Task item:
Would you reproduce exactly the lines below from the one holding "including the empty sum $0$." through the one holding "If $E$ is well", inclusive, and no others?

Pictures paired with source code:

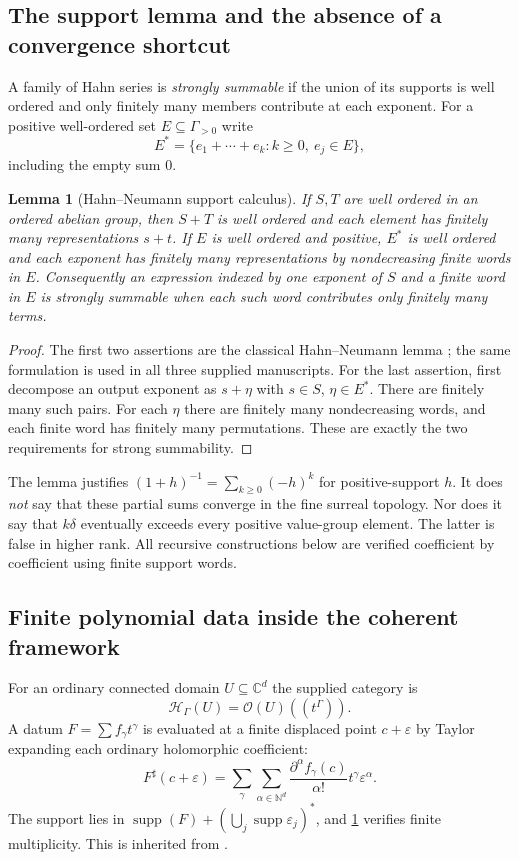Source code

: \documentclass[11pt,letterpaper]{article}
\numberwithin{equation}{section}
\newtheorem{lemma}[lemma]{Lemma}
\theoremstyle{definition}
\theoremstyle{remark}
\newcommand{\C}{\mathbb C}
\newcommand{\N}{\mathbb N}
\newcommand{\OO}{\mathcal O}
\newcommand{\HH}{\mathcal H_\Gamma}
\newcommand{\sh}{^{\sharp}}
\newcommand{\supp}{\operatorname{supp}}
\begin{document}
\subsection{The support lemma and the absence of a convergence shortcut}
A family of Hahn series is \emph{strongly summable} if the union of its
supports is well ordered and only finitely many members contribute at each
exponent. For a positive well-ordered set $E\subseteq\Gamma_{>0}$ write
\[
 E^*=\{e_1+\cdots+e_k:k\ge0,\ e_j\in E\},
\]
including the empty sum $0$.

\begin{lemma}[Hahn--Neumann support calculus]\label{lem:support}
If $S,T$ are well ordered in an ordered abelian group, then $S+T$ is well
ordered and each element has finitely many representations $s+t$.
If $E$ is well ordered and positive, $E^*$ is well ordered and each exponent
has finitely many representations by nondecreasing finite words in $E$.
Consequently an expression indexed by one exponent of $S$ and a finite
word in $E$ is strongly summable when each such word contributes only
finitely many terms.
\end{lemma}
\begin{proof}
The first two assertions are the classical Hahn--Neumann lemma
\cite{Neumann}; the same formulation is used in all three supplied
manuscripts. For the last assertion, first decompose an output exponent as
$s+\eta$ with $s\in S$, $\eta\in E^*$. There are finitely many such pairs.
For each $\eta$ there are finitely many nondecreasing words, and each finite
word has finitely many permutations. These are exactly the two
requirements for strong summability.
\end{proof}

The lemma justifies $(1+h)^{-1}=\sum_{k\ge0}(-h)^k$ for positive-support
$h$. It does \emph{not} say that these partial sums converge in the fine
surreal topology. Nor does it say that $k\delta$ eventually exceeds every
positive value-group element. The latter is false in higher rank. All
recursive constructions below are verified coefficient by coefficient
using finite support words.

\subsection{Finite polynomial data inside the coherent framework}
For an ordinary connected domain $U\subseteq\C^d$ the supplied category is
\[
 \HH(U)=\OO(U)((t^\Gamma)).
\]
A datum $F=\sum f_\gamma t^\gamma$ is evaluated at a finite displaced point
$c+\varepsilon$ by Taylor expanding each ordinary holomorphic coefficient:
\begin{equation}\label{eq:coherentevaluation}
 F\sh(c+\varepsilon)=
 \sum_{\gamma}\sum_{\alpha\in\N^d}
 \frac{\partial^\alpha f_\gamma(c)}{\alpha!}
 t^\gamma\varepsilon^\alpha.
\end{equation}
The support lies in $\supp(F)+(\bigcup_j\supp\varepsilon_j)^*$, and
\cref{lem:support} verifies finite multiplicity. This is inherited from
\cite{SourceAnalysis,SourceResearch}.
\end{document}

Reply:
including the empty sum $0$.

\begin{lemma}[Hahn--Neumann support calculus]\label{lem:support}
If $S,T$ are well ordered in an ordered abelian group, then $S+T$ is well
ordered and each element has finitely many representations $s+t$.
If $E$ is well ordered and positive, $E^*$ is well ordered and each exponent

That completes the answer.